» PROBLEM REQUIREMENTS
Without including any images, set down the records below exactly.

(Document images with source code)

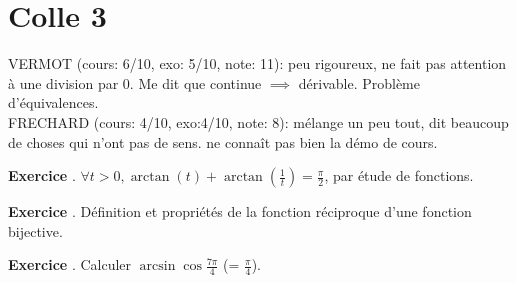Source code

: \documentclass[10pt,a4paper]{article}
\newcounter{question}
\newcounter{exo}
\newenvironment{exo}{\vspace{0.5cm}\setcounter{question}{0}\addtocounter{exo}{1} \noindent \textbf{Exercice \theexo}. \normalsize }{\par}
\begin{document}
	\section*{Colle 3}
	\setcounter{exo}{0}
	VERMOT (cours: 6/10, exo: 5/10, note: 11): peu rigoureux, ne fait pas attention à une division par 0. Me dit que continue $\implies$ dérivable. Problème d'équivalences.\\
	FRECHARD (cours: 4/10, exo:4/10, note: 8): mélange un peu tout, dit beaucoup de choses qui n'ont pas de sens. ne connaît pas bien la démo de cours.
	
	\begin{exo}
		$\forall t > 0, \arctan(t)+ \arctan(\frac{1}{t}) = \frac{\pi}{2}$, par étude de fonctions.
	\end{exo}

	\begin{exo}
		Définition et propriétés de la fonction réciproque d'une fonction bijective.
	\end{exo}

	\begin{exo}
		Calculer $\arcsin \cos \frac{7 \pi}{4}$ (= $\frac{\pi}{4}$).
	\end{exo}
	
\end{document}
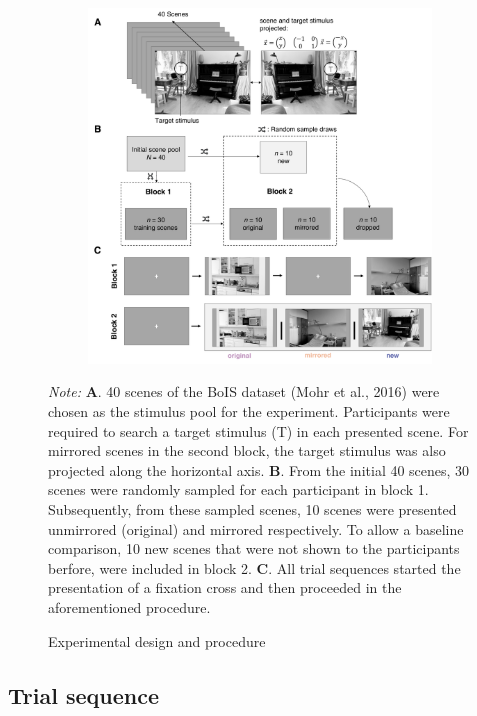 \documentclass[
  man,floatsintext]{apa7}
\begin{document}
\begin{figure}[H]

\begin{figure}

{\centering \includegraphics[width=0.8\linewidth]{../results/figures/experimental_design} 

}

\end{figure}

\caption{Experimental design and procedure\label{fig:experimental-design}}
\begingroup
\footnotesize
\textit{Note:} \textbf{A}. 40 scenes of the BoIS dataset (Mohr et al., 2016) were chosen as the stimulus pool for the experiment. Participants were required to search a target stimulus (T) in each presented scene. For mirrored scenes in the second block, the target stimulus was also projected along the horizontal axis.  \textbf{B}. From the initial 40 scenes, 30 scenes were randomly sampled for each participant in block 1. Subsequently, from these sampled scenes,  10 scenes were presented unmirrored (original) and mirrored respectively. To allow a baseline comparison, 10 new scenes that were not shown to the participants berfore, were included in block 2. \textbf{C}. All trial sequences started the presentation of a fixation cross and then proceeded in the aforementioned procedure. 
\endgroup
\end{figure}

\hypertarget{trial-sequence}{%
\subsection{Trial sequence}\label{trial-sequence}}
\end{document}
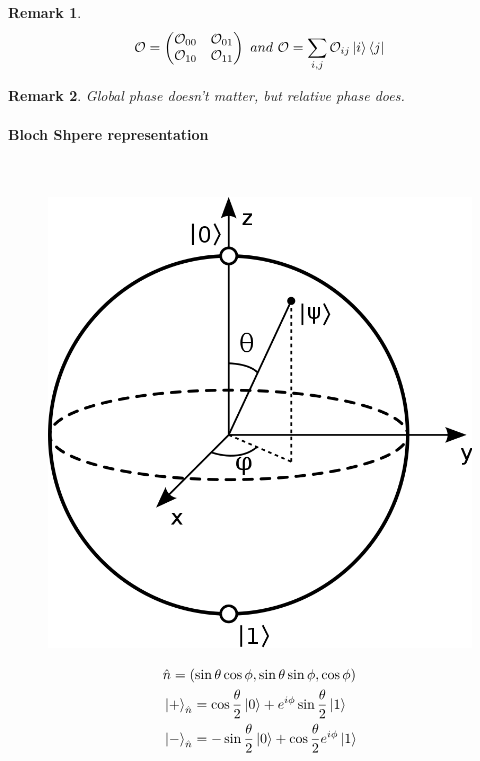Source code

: \documentclass[]{article}
\newtheorem*{remark}{Remark}
\theoremstyle{nonumberplain}
\begin{document}
\begin{remark}
\[
\mathcal{O}=
\begin{pmatrix}
	\mathcal{O}_{00} & \mathcal{O}_{01} \\
	\mathcal{O}_{10} & \mathcal{O}_{11} \\
\end{pmatrix}
\ and \ 
\mathcal{O} = \sum^{}_{i,j} \mathcal{O}_{ij}\ket{i}\bra{j}
\] 
\end{remark}
\begin{remark}
Global phase doesn't matter, but relative phase does.
\end{remark}
\newpage
\paragraph{Bloch Shpere representation}%
\ \\
\begin{figure}[!hbt]
\centering
\includegraphics[scale=0.1]{2.png}
\end{figure}
\begin{equation*}
\begin{aligned}
	& \hat{n}=(\sin{\theta}\cos{\phi},\sin{\theta}\sin{\phi},\cos{\phi})\\
	& \ket{+}_{\hat{n}}=\cos{\frac{\theta}{2}}\ket{0}+e^{i\phi}\sin{\frac{\theta}{2}} \ket{1} \\
	& \ket{-}_{\hat{n}}=-\sin{\frac{\theta}{2}}\ket{0}+\cos{\frac{\theta}{2}} e^{i\phi}\ket{1}
\end{aligned}
\end{equation*}
\end{document}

» SOLUTION
Source code

: \documentclass[10pt,a4paper]{article}
\newcounter{question}
\newcounter{exo}
\newenvironment{exo}{\vspace{0.5cm}\setcounter{question}{0}\addtocounter{exo}{1} \noindent \textbf{Exercice \theexo}. \normalsize }{\par}
\begin{document}
	\section*{Colle 3}
	\setcounter{exo}{0}
	VERMOT (cours: 6/10, exo: 5/10, note: 11): peu rigoureux, ne fait pas attention à une division par 0. Me dit que continue $\implies$ dérivable. Problème d'équivalences.\\
	FRECHARD (cours: 4/10, exo:4/10, note: 8): mélange un peu tout, dit beaucoup de choses qui n'ont pas de sens. ne connaît pas bien la démo de cours.
	
	\begin{exo}
		$\forall t > 0, \arctan(t)+ \arctan(\frac{1}{t}) = \frac{\pi}{2}$, par étude de fonctions.
	\end{exo}

	\begin{exo}
		Définition et propriétés de la fonction réciproque d'une fonction bijective.
	\end{exo}

	\begin{exo}
		Calculer $\arcsin \cos \frac{7 \pi}{4}$ (= $\frac{\pi}{4}$).
	\end{exo}
	
\end{document}
 \documentclass[
  man,floatsintext]{apa7}
\begin{document}
\begin{figure}[H]

\begin{figure}

{\centering \includegraphics[width=0.8\linewidth]{../results/figures/experimental_design} 

}

\end{figure}

\caption{Experimental design and procedure\label{fig:experimental-design}}
\begingroup
\footnotesize
\textit{Note:} \textbf{A}. 40 scenes of the BoIS dataset (Mohr et al., 2016) were chosen as the stimulus pool for the experiment. Participants were required to search a target stimulus (T) in each presented scene. For mirrored scenes in the second block, the target stimulus was also projected along the horizontal axis.  \textbf{B}. From the initial 40 scenes, 30 scenes were randomly sampled for each participant in block 1. Subsequently, from these sampled scenes,  10 scenes were presented unmirrored (original) and mirrored respectively. To allow a baseline comparison, 10 new scenes that were not shown to the participants berfore, were included in block 2. \textbf{C}. All trial sequences started the presentation of a fixation cross and then proceeded in the aforementioned procedure. 
\endgroup
\end{figure}

\hypertarget{trial-sequence}{%
\subsection{Trial sequence}\label{trial-sequence}}
\end{document}
Source code

: \documentclass[]{article}
\newtheorem*{remark}{Remark}
\theoremstyle{nonumberplain}
\begin{document}
\begin{remark}
\[
\mathcal{O}=
\begin{pmatrix}
	\mathcal{O}_{00} & \mathcal{O}_{01} \\
	\mathcal{O}_{10} & \mathcal{O}_{11} \\
\end{pmatrix}
\ and \ 
\mathcal{O} = \sum^{}_{i,j} \mathcal{O}_{ij}\ket{i}\bra{j}
\] 
\end{remark}
\begin{remark}
Global phase doesn't matter, but relative phase does.
\end{remark}
\newpage
\paragraph{Bloch Shpere representation}%
\ \\
\begin{figure}[!hbt]
\centering
\includegraphics[scale=0.1]{2.png}
\end{figure}
\begin{equation*}
\begin{aligned}
	& \hat{n}=(\sin{\theta}\cos{\phi},\sin{\theta}\sin{\phi},\cos{\phi})\\
	& \ket{+}_{\hat{n}}=\cos{\frac{\theta}{2}}\ket{0}+e^{i\phi}\sin{\frac{\theta}{2}} \ket{1} \\
	& \ket{-}_{\hat{n}}=-\sin{\frac{\theta}{2}}\ket{0}+\cos{\frac{\theta}{2}} e^{i\phi}\ket{1}
\end{aligned}
\end{equation*}
\end{document}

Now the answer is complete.